Several possible mechanisms may explain the link between FGF19 levels and atherosclerosis in T2D patients. FGF19 regulates glucolipid homeostasis and nutrient metabolism via the FGFR4-β-Klotho complex. In rodent studies, FXR-/- mice showed a pro-atherogenetic lipoprotein profile and defects in the formation of any detectable plaques associated with a high-fat (HF) diet. FXR agonists protect against the formation of aortic plaques in murine models that have a pro-atherogenetic lipoprotein profile and accelerated atherosclerosis [36]. In hepatic FXR-knockout and FXR-knockdown mice, the reconstitution of FXR expression upregulated the transport of cholesterol. Consistent with its role of phosphorylating FXR, the nonreceptor tyrosine kinase Src regulated the formation of cholesterol and ameliorated arterial lesions. Therefore, the phosphorylation of hepatic FXR induced Src via FGF15/19 and then played a role in the balance of cholesterol homeostasis, preventing the formation of atherosclerosis [37]. In transgenic human apolipoprotein(a) (APOA) mice (tg-APO mice), the FGF19 influence APOA biosynthesis by attenuating transfection of primary hepatocytes with siRNA against the FGFR4 [38]. Moreover, Mei Zhou, R. et al. revealed that NGM282, an FGF19 analogue, regulated cholesterol in mice by activating MEK1 and reduced atherosclerosis in Apoe-/- mice with dyslipidaemia.
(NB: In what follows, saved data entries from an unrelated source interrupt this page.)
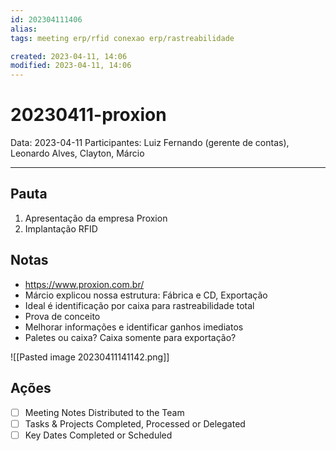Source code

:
 ```yaml
---
id: 202304111406
alias: 
tags: meeting erp/rfid conexao erp/rastreabilidade

created: 2023-04-11, 14:06
modified: 2023-04-11, 14:06
---
```

# 20230411-proxion

Data: 2023-04-11
Participantes: Luiz Fernando (gerente de contas), Leonardo Alves, Clayton, Márcio

---

## Pauta

1. Apresentação da empresa Proxion
2. Implantação RFID

## Notas

- https://www.proxion.com.br/
- Márcio explicou nossa estrutura: Fábrica e CD, Exportação
- Ideal é identificação por caixa para rastreabilidade total
- Prova de conceito
- Melhorar informações e identificar ganhos imediatos
- Paletes ou caixa? Caixa somente para exportação?

![[Pasted image 20230411141142.png]]

## Ações

- [ ] Meeting Notes Distributed to the Team
- [ ] Tasks & Projects Completed, Processed or Delegated
- [ ] Key Dates Completed or Scheduled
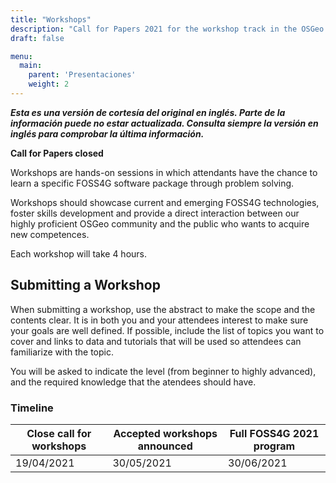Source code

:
 ```yaml
---
title: "Workshops"
description: "Call for Papers 2021 for the workshop track in the OSGeo geospatial FOSS event"
draft: false

menu:
  main:
    parent: 'Presentaciones'
    weight: 2
---
```


***Esta es una versión de cortesía del original en inglés. Parte de la información puede no estar actualizada. Consulta siempre la versión en inglés para comprobar la última información.***


**Call for Papers closed**

Workshops are hands-on sessions in which attendants have the chance to learn a specific FOSS4G software package through problem solving.

Workshops should showcase current and emerging FOSS4G technologies, foster skills development and provide a direct interaction between our highly proficient OSGeo community and the public who wants to acquire new competences. 

Each workshop will take 4 hours. 

## Submitting a Workshop

When submitting a workshop, use the abstract to make the scope and the contents clear. It is in both you and your attendees interest to make sure your goals are well defined. If possible, include the list of topics you want to cover and links to data and tutorials that will be used so attendees can familiarize with the topic. 

You will be asked to indicate the level (from beginner to highly advanced), and the required knowledge that the atendees should have.

### Timeline

| Close call for workshops | Accepted workshops announced | Full FOSS4G 2021 program |
|---------------|-------------|-------------|
| 19/04/2021 | 30/05/2021 | 30/06/2021 |
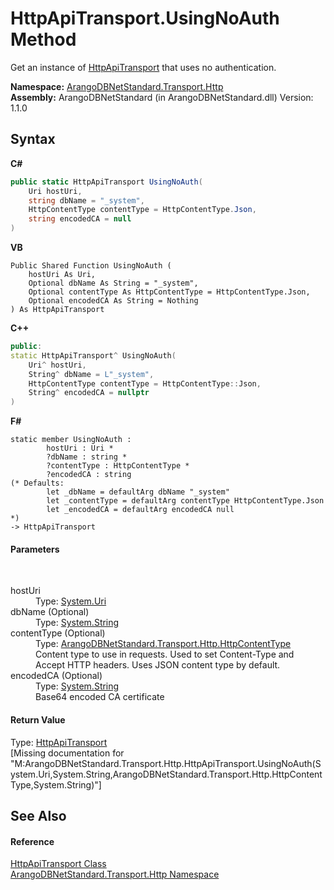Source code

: # HttpApiTransport.UsingNoAuth Method 
 

Get an instance of <a href="1a9b4516-9078-d867-e5f5-6a99e3f31ee4">HttpApiTransport</a> that uses no authentication.

**Namespace:**&nbsp;<a href="366f5efc-7ad4-93ac-45db-23c7edb26915">ArangoDBNetStandard.Transport.Http</a><br />**Assembly:**&nbsp;ArangoDBNetStandard (in ArangoDBNetStandard.dll) Version: 1.1.0

## Syntax

**C#**<br />
``` C#
public static HttpApiTransport UsingNoAuth(
	Uri hostUri,
	string dbName = "_system",
	HttpContentType contentType = HttpContentType.Json,
	string encodedCA = null
)
```

**VB**<br />
``` VB
Public Shared Function UsingNoAuth ( 
	hostUri As Uri,
	Optional dbName As String = "_system",
	Optional contentType As HttpContentType = HttpContentType.Json,
	Optional encodedCA As String = Nothing
) As HttpApiTransport
```

**C++**<br />
``` C++
public:
static HttpApiTransport^ UsingNoAuth(
	Uri^ hostUri, 
	String^ dbName = L"_system", 
	HttpContentType contentType = HttpContentType::Json, 
	String^ encodedCA = nullptr
)
```

**F#**<br />
``` F#
static member UsingNoAuth : 
        hostUri : Uri * 
        ?dbName : string * 
        ?contentType : HttpContentType * 
        ?encodedCA : string 
(* Defaults:
        let _dbName = defaultArg dbName "_system"
        let _contentType = defaultArg contentType HttpContentType.Json
        let _encodedCA = defaultArg encodedCA null
*)
-> HttpApiTransport 

```


#### Parameters
&nbsp;<dl><dt>hostUri</dt><dd>Type: <a href="https://docs.microsoft.com/dotnet/api/system.uri" target="_blank" rel="noopener noreferrer">System.Uri</a><br /></dd><dt>dbName (Optional)</dt><dd>Type: <a href="https://docs.microsoft.com/dotnet/api/system.string" target="_blank" rel="noopener noreferrer">System.String</a><br /></dd><dt>contentType (Optional)</dt><dd>Type: <a href="56183d2e-bb8a-e461-7400-fa93dc27018a">ArangoDBNetStandard.Transport.Http.HttpContentType</a><br />Content type to use in requests. Used to set Content-Type and Accept HTTP headers. Uses JSON content type by default.</dd><dt>encodedCA (Optional)</dt><dd>Type: <a href="https://docs.microsoft.com/dotnet/api/system.string" target="_blank" rel="noopener noreferrer">System.String</a><br />Base64 encoded CA certificate</dd></dl>

#### Return Value
Type: <a href="1a9b4516-9078-d867-e5f5-6a99e3f31ee4">HttpApiTransport</a><br />\[Missing <returns> documentation for "M:ArangoDBNetStandard.Transport.Http.HttpApiTransport.UsingNoAuth(System.Uri,System.String,ArangoDBNetStandard.Transport.Http.HttpContentType,System.String)"\]

## See Also


#### Reference
<a href="1a9b4516-9078-d867-e5f5-6a99e3f31ee4">HttpApiTransport Class</a><br /><a href="366f5efc-7ad4-93ac-45db-23c7edb26915">ArangoDBNetStandard.Transport.Http Namespace</a><br />
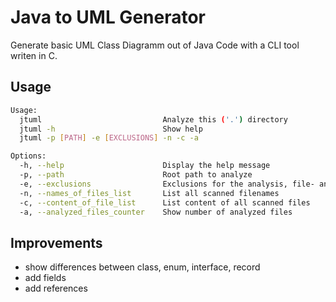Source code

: # Java to UML Generator 

Generate basic UML Class Diagramm out of Java Code with a CLI tool writen in C.

## Usage
```bash
Usage:
  jtuml                           Analyze this ('.') directory
  jtuml -h                        Show help
  jtuml -p [PATH] -e [EXCLUSIONS] -n -c -a

Options:
  -h, --help                      Display the help message
  -p, --path                      Root path to analyze
  -e, --exclusions                Exclusions for the analysis, file- and directory names, separated with ',' without space between
  -n, --names_of_files_list       List all scanned filenames
  -c, --content_of_file_list      List content of all scanned files
  -a, --analyzed_files_counter    Show number of analyzed files

```

## Improvements
- show differences between class, enum, interface, record
- add fields
- add references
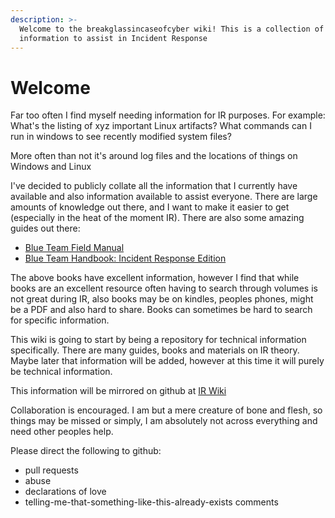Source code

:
 ```yaml
---
description: >-
  Welcome to the breakglassincaseofcyber wiki! This is a collection of technical
  information to assist in Incident Response
---
```


# Welcome

Far too often I find myself needing information for IR purposes. For example: What's the listing of xyz important Linux artifacts? What commands can I run in windows to see recently modified system files?

More often than not it's around log files and the locations of things on Windows and Linux

I've decided to publicly collate all the information that I currently have available and also information available to assist everyone. There are large amounts of knowledge out there, and I want to make it easier to get \(especially in the heat of the moment IR\). There are also some amazing guides out there:

* [Blue Team Field Manual](https://www.amazon.com/Blue-Team-Handbook-condensed-Responder/dp/1500734756)
* [Blue Team Handbook: Incident Response Edition](https://www.amazon.com/Blue-Team-Field-Manual-White/dp/154101636X)

The above books have excellent information, however I find that while books are an excellent resource often having to search through volumes is not great during IR, also books may be on kindles, peoples phones, might be a PDF and also hard to share. Books can sometimes be hard to search for specific information.

This wiki is going to start by being a repository for technical information specifically. There are many guides, books and materials on IR theory. Maybe later that information will be added, however at this time it will purely be technical information.

This information will be mirrored on github at [IR Wiki](https://github.com/breakglassincaseofcyber/Incident-Response-Wiki)

Collaboration is encouraged. I am but a mere creature of bone and flesh, so things may be missed or simply, I am absolutely not across everything and need other peoples help.

Please direct the following to github:

* pull requests
* abuse
* declarations of love
* telling-me-that-something-like-this-already-exists comments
Furthermore, the HDL-c levels of healthy volunteers improved after the administration of NGM282 for a week [39]. Therefore, our research revealed that baPWV and AIP were all independently associated with FGF19 levels after adjusting for other clinical covariates via multiple linear regression analysis, which indicates that decreased FGF19 may be accompanied by several unfavourable metabolic alterations and can be implicated in increased arterial stiffness.
This study had several limitations that should be addressed. First, this study had a cross-sectional design based on a small sample size and could not explain any causal connection between the decreased serum FGF19 level and increased risk of atherosclerosis and CAD as assessed by baPWV and AIP. Second, our research was a single-centre study conducted among Chinese participants, and the generalizability of our data needs to be assessed. Third, the influence of diabetic and hypertensive treatment on the formation of atherosclerosis is unknown, and the influence of medication history on baPWV and AIP values has not been determined. However, lnFGF19 levels were closely related to baPWV and AIP, even after adjusting for age, gender, duration, BMI, hypertension, diabetic treatment and NAFLD. Meanwhile, baPWV was not measured among controls, but the present research showed that diabetes was significantly correlated with an increased risk of baPWV compared with normal glucose [29]. Moreover, other confounding factors affecting baPWV, such as alcohol consumption, smoking status and health behaviour, were not completely assessed at the beginning of this study. Finally, the relationships between FGF19 levels and CAD measured by other vascular markers, such as carotid intima-media thickness (CIMT) or flow-mediated dilatation (FMD), were not assessed. All limitations were fully considered when selecting the appropriate statistical approach. Therefore, larger, prospective follow-up studies need to be conducted to better investigate the correlation between FGF19 levels and the risk of CAD in T2D patients.